Southwest Crossroads Spotlight
The Treaty of Guadalupe Hidalgo defined the border between the United States and Mexico in 1848. Before that year, the region now called the American Southwest was part of Mexico. “The Southwest,” Deborah Reade (Artist)
After the Mexican Revolution began in 1910, thousands of Mexicans migrated to the United States. They were looking for jobs and higher pay and trying to escape the political chaos, armed conflict, widespread unemployment, and sometimes desperate poverty in their rural villages. They worked on farms and railroads and in mines, oil fields, and factories. During the Great Depression (1929-1941), the United States deported thousands of Mexicans and Mexican-Americans to Mexico in order to lower the rate of unemployment.
In 1942 the United States and Mexico agreed to the Bracero Program, which allowed Mexicans to enter the United States legally to work temporarily on farms. During the Second World War (1941-1945), many braceros joined the US Army or moved to the cities. Many thousands more people came from Mexico to replace them on the farms. After the war, the Bracero Program continued. Some of the people who entered the United States legally with “green cards” came seasonally to work, and others migrated permanently, sometimes seeking American citizenship.
Over the next twenty years, more than five million workers entered the United States. Big agribusiness firms always wanted more workers, and so more and more of them came. If they did not have green cards, workers and their families paid men called coyotes to help them cross the Rio Grande and the stretches of desert along the border to reach their destinations.
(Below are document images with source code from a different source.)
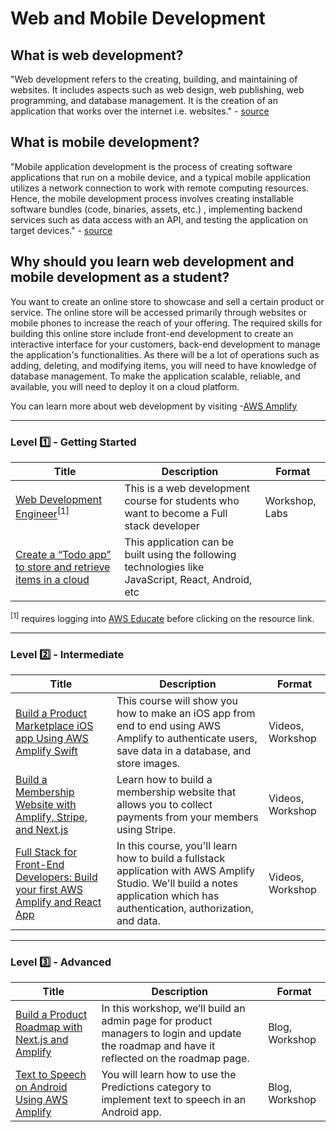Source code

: # Web and Mobile Development

## What is web development?

"Web development refers to the creating, building, and maintaining of websites. It includes aspects such as web design, web publishing, web programming, and database management. It is the creation of an application that works over the internet i.e. websites." - [source](https://www.geeksforgeeks.org/web-development/)

## What is mobile development?

"Mobile application development is the process of creating software applications that run on a mobile device, and a typical mobile application utilizes a network connection to work with remote computing resources. Hence, the mobile development process involves creating installable software bundles (code, binaries, assets, etc.) , implementing backend services such as data access with an API, and testing the application on target devices." - [source](https://aws.amazon.com/mobile/mobile-application-development/)

## Why should you learn web development and mobile development as a student?

You want to create an online store to showcase and sell a certain product or service. The online store will be accessed primarily through websites or mobile phones to increase the reach of your offering. The required skills for building this online store include front-end development to create an interactive interface for your customers, back-end development to manage the application's functionalities. As there will be a lot of operations such as adding, deleting, and modifying items, you will need to have knowledge of database management. To make the application scalable, reliable, and available, you will need to deploy it on a cloud platform.

You can learn more about web development by visiting -[AWS Amplify](https://aws.amazon.com/amplify/)

---

### Level :one: - Getting Started

| Title                                                                                                           | Description                                                                                         | Format         |
|-----------------------------------------------------------------------------------------------------------------|-----------------------------------------------------------------------------------------------------|----------------|
| [Web Development Engineer](https://awseducate.instructure.com/courses/193)<sup>[1]</sup>                                      | This is a web development course for students who want to become a Full stack developer             | Workshop, Labs |
| [Create a “Todo app” to store and retrieve items in a cloud ](https://docs.amplify.aws/start/q/integration/js/) | This application can be built using the following technologies like JavaScript, React, Android, etc |                |

<sup>[1]</sup> requires logging into [AWS Educate](https://www.awseducate.com/student/s) before clicking on the resource link.


---

### Level :two: - Intermediate

| Title                                                                                                                                                        | Description                                                                                                                                                                    | Format           |
|--------------------------------------------------------------------------------------------------------------------------------------------------------------|--------------------------------------------------------------------------------------------------------------------------------------------------------------------------------|------------------|
| [Build a Product Marketplace iOS app Using AWS Amplify Swift](https://amplify.aws/learn/courses/Swift-Course-70a6d)                                          | This course will show you how to make an iOS app from end to end using AWS Amplify to authenticate users, save data in a database, and store images.                           | Videos, Workshop |
| [Build a Membership Website with Amplify, Stripe, and Next.js](https://amplify.aws/learn/courses/Build-a-Membership-Website-c61a0)                           | Learn how to build a membership website that allows you to collect payments from your members using Stripe.                                                                    | Videos, Workshop |
| [Full Stack for Front-End Developers: Build your first AWS Amplify and React App](https://amplify.aws/learn/courses/Fullstack-for-Frontend-Developers-e7319) | In this course, you'll learn how to build a fullstack application with AWS Amplify Studio. We'll build a notes application which has authentication, authorization, and data.  | Videos, Workshop |

---

### Level :three: - Advanced

| Title                                                                                                                                     | Description                                                                                                                                 | Format         |
|-------------------------------------------------------------------------------------------------------------------------------------------|---------------------------------------------------------------------------------------------------------------------------------------------|----------------|
| [Build a Product Roadmap with Next.js and Amplify](https://aws.amazon.com/blogs/mobile/build-a-product-roadmap-with-next-js-and-amplify/) | In this workshop, we’ll build an admin page for product managers to login and update the roadmap and have it reflected on the roadmap page. | Blog, Workshop |
| [Text to Speech on Android Using AWS Amplify](https://aws.amazon.com/blogs/mobile/text-to-speech-on-android-using-aws-amplify/)           | You will learn how to use the Predictions category to implement text to speech in an Android app.                                           | Blog, Workshop |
Immigrants called themselves “mojados,” “the wet ones,” to describe their crossing the Rio Grande, and other people used the negative term “wetbacks” to describe those who came from Mexico illegally. The US Immigration and Naturalization Service (the INS or “la migra”) caught and sent many illegal workers back to Mexico.
The Mexican workers labored under hard conditions in the fields of the American farmers. The migrant farm workers’ movement of the 1960s and 1970s, led by César Chavez, grew out of these conditions. His union forced agribusiness to recognize farm workers’ human rights and to improve their working conditions and wages.
The US-Mexico border stretches more than 2,000 miles. The ongoing migration from Mexico to the United States has produced millions of personal stories by people who have crossed the border or have loved ones who did so.